Each line in the entries below that holds the word "what" belongs in the answer.
----
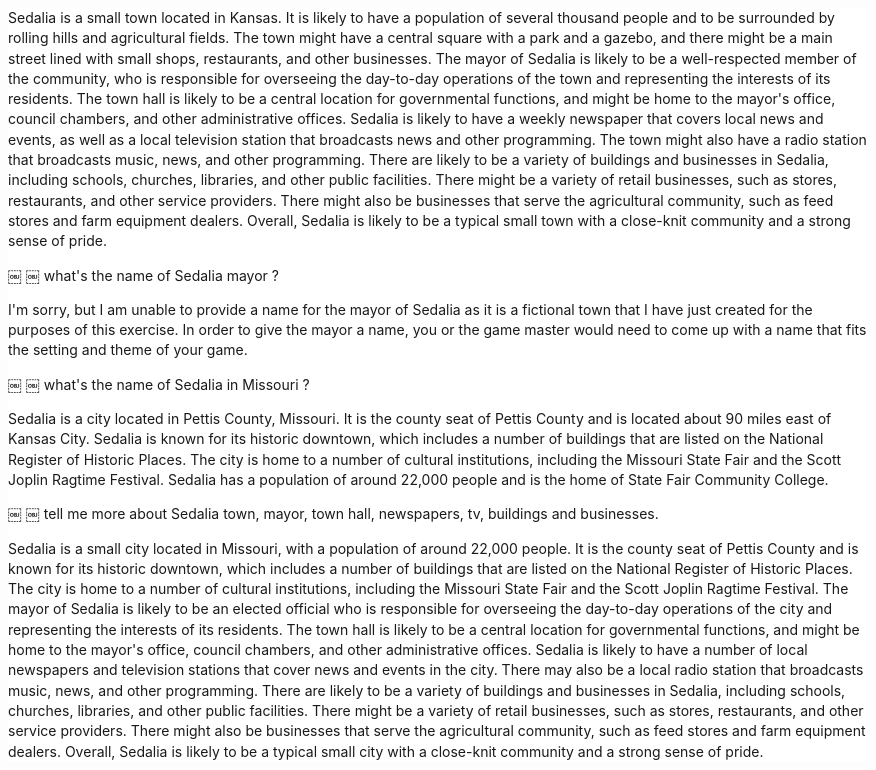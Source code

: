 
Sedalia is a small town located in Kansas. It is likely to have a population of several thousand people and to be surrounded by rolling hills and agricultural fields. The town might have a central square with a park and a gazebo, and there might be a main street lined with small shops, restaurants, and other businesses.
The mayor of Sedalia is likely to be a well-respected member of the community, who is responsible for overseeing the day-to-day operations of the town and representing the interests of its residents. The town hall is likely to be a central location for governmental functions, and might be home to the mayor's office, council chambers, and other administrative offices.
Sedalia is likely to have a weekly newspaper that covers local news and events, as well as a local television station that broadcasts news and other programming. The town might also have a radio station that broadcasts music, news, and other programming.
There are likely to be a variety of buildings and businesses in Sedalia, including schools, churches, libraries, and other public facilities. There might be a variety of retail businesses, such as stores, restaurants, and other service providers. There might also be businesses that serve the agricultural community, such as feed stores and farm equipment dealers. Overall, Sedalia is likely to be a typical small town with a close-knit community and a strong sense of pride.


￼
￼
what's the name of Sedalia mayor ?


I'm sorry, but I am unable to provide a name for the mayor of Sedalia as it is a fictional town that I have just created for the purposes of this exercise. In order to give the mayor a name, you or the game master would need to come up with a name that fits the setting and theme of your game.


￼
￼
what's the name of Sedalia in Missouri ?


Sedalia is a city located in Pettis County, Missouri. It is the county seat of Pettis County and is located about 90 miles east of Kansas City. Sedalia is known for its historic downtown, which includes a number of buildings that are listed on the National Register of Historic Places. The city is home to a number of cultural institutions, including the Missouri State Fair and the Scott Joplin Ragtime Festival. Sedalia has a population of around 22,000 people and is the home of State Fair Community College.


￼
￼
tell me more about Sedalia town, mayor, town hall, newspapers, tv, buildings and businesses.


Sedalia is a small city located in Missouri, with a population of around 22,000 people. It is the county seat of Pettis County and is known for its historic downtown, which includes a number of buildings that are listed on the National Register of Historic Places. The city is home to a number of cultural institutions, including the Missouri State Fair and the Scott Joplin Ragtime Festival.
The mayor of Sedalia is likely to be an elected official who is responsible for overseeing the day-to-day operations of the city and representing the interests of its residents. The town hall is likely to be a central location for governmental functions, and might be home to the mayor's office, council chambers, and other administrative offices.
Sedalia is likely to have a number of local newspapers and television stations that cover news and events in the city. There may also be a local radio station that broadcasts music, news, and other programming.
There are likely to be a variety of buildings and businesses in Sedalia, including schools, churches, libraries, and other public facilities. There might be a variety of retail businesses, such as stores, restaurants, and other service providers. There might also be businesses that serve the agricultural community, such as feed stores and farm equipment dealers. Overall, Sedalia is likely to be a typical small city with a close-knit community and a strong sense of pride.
----
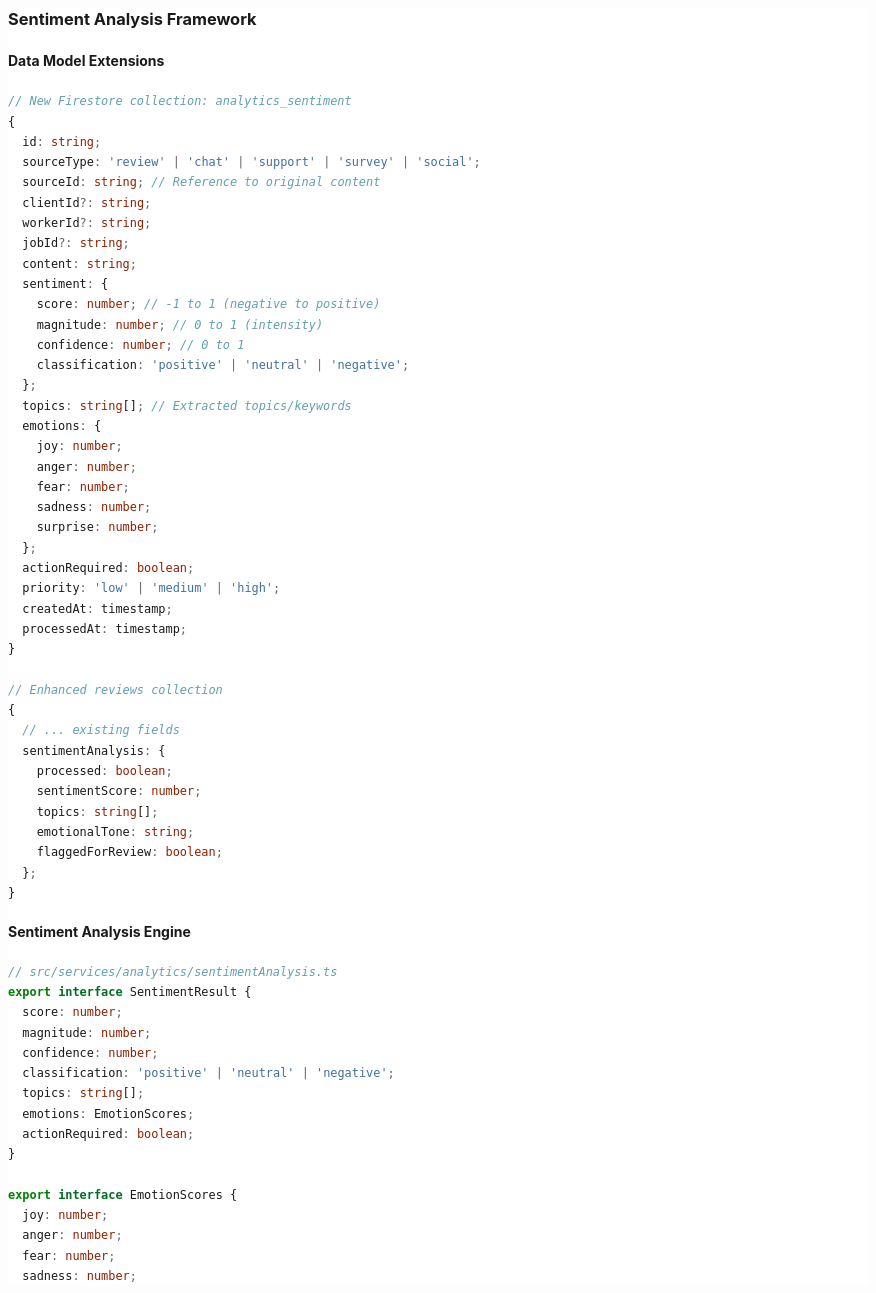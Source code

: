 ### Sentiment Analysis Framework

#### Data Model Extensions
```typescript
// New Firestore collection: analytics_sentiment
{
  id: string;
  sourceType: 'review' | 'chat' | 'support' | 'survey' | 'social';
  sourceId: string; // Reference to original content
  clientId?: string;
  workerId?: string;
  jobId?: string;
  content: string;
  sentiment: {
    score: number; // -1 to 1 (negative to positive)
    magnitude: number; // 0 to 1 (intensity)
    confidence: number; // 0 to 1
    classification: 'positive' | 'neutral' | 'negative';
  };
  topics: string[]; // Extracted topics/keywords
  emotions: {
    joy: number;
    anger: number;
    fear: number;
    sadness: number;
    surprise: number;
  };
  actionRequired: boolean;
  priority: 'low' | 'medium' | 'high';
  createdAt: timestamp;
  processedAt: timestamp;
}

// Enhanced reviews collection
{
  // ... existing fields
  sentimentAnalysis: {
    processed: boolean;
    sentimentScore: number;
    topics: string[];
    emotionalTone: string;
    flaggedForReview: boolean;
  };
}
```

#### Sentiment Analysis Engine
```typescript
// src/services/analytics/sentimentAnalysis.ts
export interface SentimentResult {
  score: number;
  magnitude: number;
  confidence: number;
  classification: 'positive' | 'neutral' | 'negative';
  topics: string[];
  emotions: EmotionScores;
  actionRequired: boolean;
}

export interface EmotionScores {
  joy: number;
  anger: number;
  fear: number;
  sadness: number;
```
----
### Worked solution
what's the name of Sedalia mayor ?
what's the name of Sedalia in Missouri ?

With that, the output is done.